Look for "codes" in each line of the records, and copy the lines that have it.
- - -
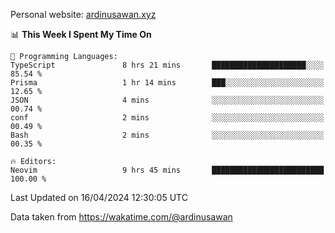 Personal website: [ardinusawan.xyz](https://ardinusawan.xyz)

<!--START_SECTION:waka-->
📊 **This Week I Spent My Time On** 

```text
💬 Programming Languages: 
TypeScript               8 hrs 21 mins       █████████████████████░░░░   85.54 % 
Prisma                   1 hr 14 mins        ███░░░░░░░░░░░░░░░░░░░░░░   12.65 % 
JSON                     4 mins              ░░░░░░░░░░░░░░░░░░░░░░░░░   00.74 % 
conf                     2 mins              ░░░░░░░░░░░░░░░░░░░░░░░░░   00.49 % 
Bash                     2 mins              ░░░░░░░░░░░░░░░░░░░░░░░░░   00.35 % 

🔥 Editors: 
Neovim                   9 hrs 45 mins       █████████████████████████   100.00 % 
```


 Last Updated on 16/04/2024 12:30:05 UTC
<!--END_SECTION:waka-->
Data taken from https://wakatime.com/@ardinusawan
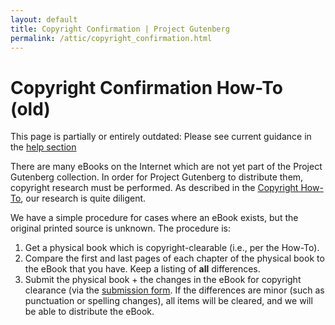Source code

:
 ```yaml
---
layout: default
title: Copyright Confirmation | Project Gutenberg
permalink: /attic/copyright_confirmation.html
---
```


Copyright Confirmation How-To (old)
===================================

This page is partially or entirely outdated: Please see current guidance in the [help section](/help/)

There are many eBooks on the Internet which are not yet part of the Project Gutenberg collection. In order for Project Gutenberg to distribute them, copyright research must be performed. As described in the [Copyright How-To](/help/copyright_how_to.html), our research is quite diligent.

We have a simple procedure for cases where an eBook exists, but the original printed source is unknown. The procedure is:

1. Get a physical book which is copyright-clearable (i.e., per the How-To).
2. Compare the first and last pages of each chapter of the physical book to the eBook that you have. Keep a listing of **all** differences.
3. Submit the physical book + the changes in the eBook for copyright clearance (via the [submission form](https://copy.pglaf.org). If the differences are minor (such as punctuation or spelling changes), all items will be cleared, and we will be able to distribute the eBook.
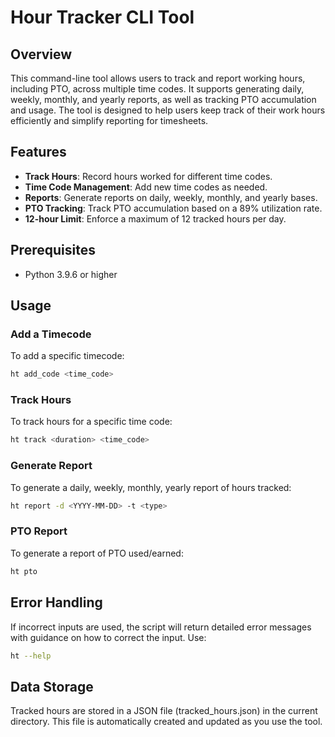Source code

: # Hour Tracker CLI Tool

## Overview

This command-line tool allows users to track and report working hours, including PTO, across multiple time codes. It supports generating daily, weekly, monthly, and yearly reports, as well as tracking PTO accumulation and usage. The tool is designed to help users keep track of their work hours efficiently and simplify reporting for timesheets.

## Features

- **Track Hours**: Record hours worked for different time codes.
- **Time Code Management**: Add new time codes as needed.
- **Reports**: Generate reports on daily, weekly, monthly, and yearly bases.
- **PTO Tracking**: Track PTO accumulation based on a 89% utilization rate.
- **12-hour Limit**: Enforce a maximum of 12 tracked hours per day.

## Prerequisites

- Python 3.9.6 or higher

## Usage

### Add a Timecode

To add a specific timecode:

```sh
ht add_code <time_code>
```

### Track Hours

To track hours for a specific time code:

```sh
ht track <duration> <time_code>
```
### Generate Report

To generate a daily, weekly, monthly, yearly report of hours tracked:

```sh
ht report -d <YYYY-MM-DD> -t <type>
```
### PTO Report

To generate a report of PTO used/earned:

```sh
ht pto
```

## Error Handling

If incorrect inputs are used, the script will return detailed error messages with guidance on how to correct the input. Use:

```sh
ht --help
```

## Data Storage

Tracked hours are stored in a JSON file (tracked_hours.json) in the current directory. This file is automatically created and updated as you use the tool.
- - -
• **Answer space**:
This command-line tool allows users to track and report working hours, including PTO, across multiple time codes. It supports generating daily, weekly, monthly, and yearly reports, as well as tracking PTO accumulation and usage. The tool is designed to help users keep track of their work hours efficiently and simplify reporting for timesheets.
- **Track Hours**: Record hours worked for different time codes.
- **Time Code Management**: Add new time codes as needed.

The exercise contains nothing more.